When you write a sentence you select among synonyms and origin based on how close the word is to its variants in the other languages.
Unfortunately mon Deutsch est too bad pour escribir full paragraphes en cette technik.
Wow, this is beautiful! I love it! Thank you for exposing me to this idea. It really optimizes for the kind of pattern matching most humans are adapted for.
This biases them towards using simple, concrete words that are used in everyday spoken language, despite the fact that many abstract terms and jargon can be very easy to translate, while many terms that are used in everyday language (most notably common idioms) can be very hard to translate, and which concrete terms are used as analogies for abstract concepts can be very culturally specific.
To a native English speaker, "I turned the light off" is a perfectly straightforward sentence. To a foreign learner... can you imagine how many different meanings "turn off" can have? (Not to mention "turn" and "light" can both have a gazillion meanings.)
In different places as a student you might: give an exam; take an exam; write an exam; do an exam. Give and take are opposites, and some of these terms can be used for the examiner as well, again with variation between countries, languages and locales.
If without context you said “give an exam” in India you’d mean you were the student performing an exam, but if you said “give an exam” in Australia it’d probably sound a little odd but indicate you were the lecturer presenting an exam to your students. Similarly with “write an exam”: in India that sounds perfectly normal and indicates you’re the student, performing the exam; but in Australia it sounds perfectly normal and means you’re the examiner, preparing the exam.
(Also, I hope you're not turned off by my remarks. Or turned on. That would be awkward.)
It's fun to think about how we sit down, we sit up, we stand down, we stand up, we lie down, we don't lie up. Except according to Merriam-Webster, who claims that we do when we stay in bed. (https://www.merriam-webster.com/dictionary/lie%20up)
"She had obviously not slept, the events of the previous day being so disturbing. 'You were lying up all night,' I said the next morning."
The sun has this property, so we open and close the blinds / curtains to regulate light flow.
Small step from there to electric lights.
I wonder if this is a more natural metaphor.
My wife grew up in Tamil Nadu, India - and English was her primary language growing up. When we travel, her English is infinitely easier for people to understand than mine, despite how hard I try. (In India, especially, but elsewhere too.) I think, "speak simply, deliberately, clearly, not-quickly" and get blank stares. She can mumble and speak quickly - comprehension is instantaneous.
Some things are obvious, like your example of modifying word order. Front-loading objects in sentences seems critical for understanding. Hindi and Tamil are both subject-object-verb languages, though I'm not convinced this is the reason it works, and suspect it's more universal than that.
Her pronunciation also changes dramatically. It doesn't feel so much as speaking broken English as being fluent in a local pidgin.
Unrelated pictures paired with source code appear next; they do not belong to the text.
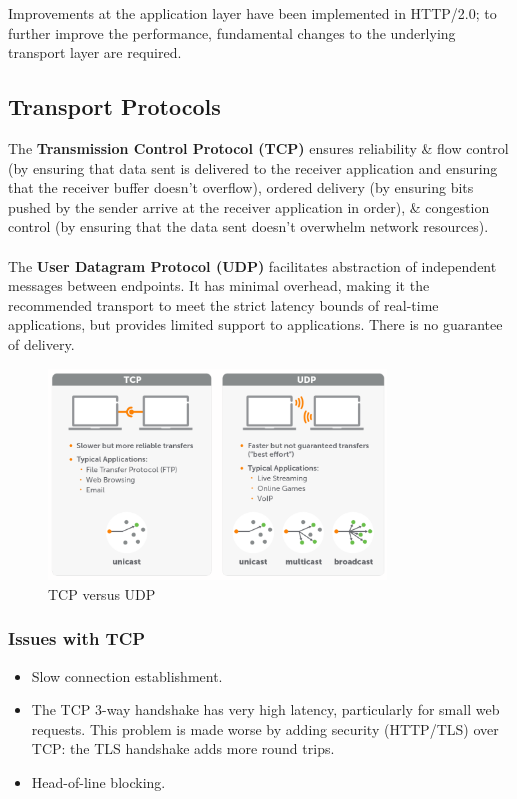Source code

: \documentclass[a4paper,11pt]{article}
\begin{document}
Improvements at the application layer have been implemented in HTTP/2.0;
to further improve the performance, fundamental changes to the underlying transport layer are required.

\subsection{Transport Protocols}
The \textbf{Transmission Control Protocol (TCP)} ensures reliability \& flow control (by ensuring that data sent is delivered to the receiver application and ensuring that the receiver buffer doesn't overflow), ordered delivery (by ensuring bits pushed by the sender arrive at the receiver application in order), \& congestion control (by ensuring that the data sent doesn't overwhelm network resources).
\\\\
The \textbf{User Datagram Protocol (UDP)} facilitates abstraction of independent messages between endpoints.
It has minimal overhead, making it the recommended transport to meet the strict latency bounds of real-time applications, but provides limited support to applications.
There is no guarantee of delivery.

\begin{figure}[H]
    \centering
    \includegraphics[width=0.8\textwidth]{./images/tcpvsudp.png}
    \caption{TCP versus UDP}
\end{figure}

\subsubsection{Issues with TCP}
\begin{itemize}
    \item   Slow connection establishment.
    \item   The TCP 3-way handshake has very high latency, particularly for small web requests.
            This problem is made worse by adding security (HTTP/TLS) over TCP: the TLS handshake adds more round trips.
    \item   Head-of-line blocking.
\end{itemize}
\end{document}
After a while, sentences like "Ma, what you take?" start to sound so natural that I catch myself doing it unconsciously.
Sounds like your idea for a constructed language specifically designed for translation might be a good one. Maybe it could even help improve the accuracy of machine translation?
Controlled languages try to solve this with constraints. There is quite a bit of researcha round this topic: https://scholar.google.de/scholar?q=controlled+language+tran...
I regularly struggle to (1) find language to explain concepts that doesn't require strong fluency in English and (2) to recognize if I've achieved number 1.
Academic code often used to be under licenses like this, though it's much less common now.
p.s. Is there any truth to the story that many decades ago, an early machine translator, going from English to Chinese and back again, rendered "Out of sight, out of mind" as "Invisible idiot"?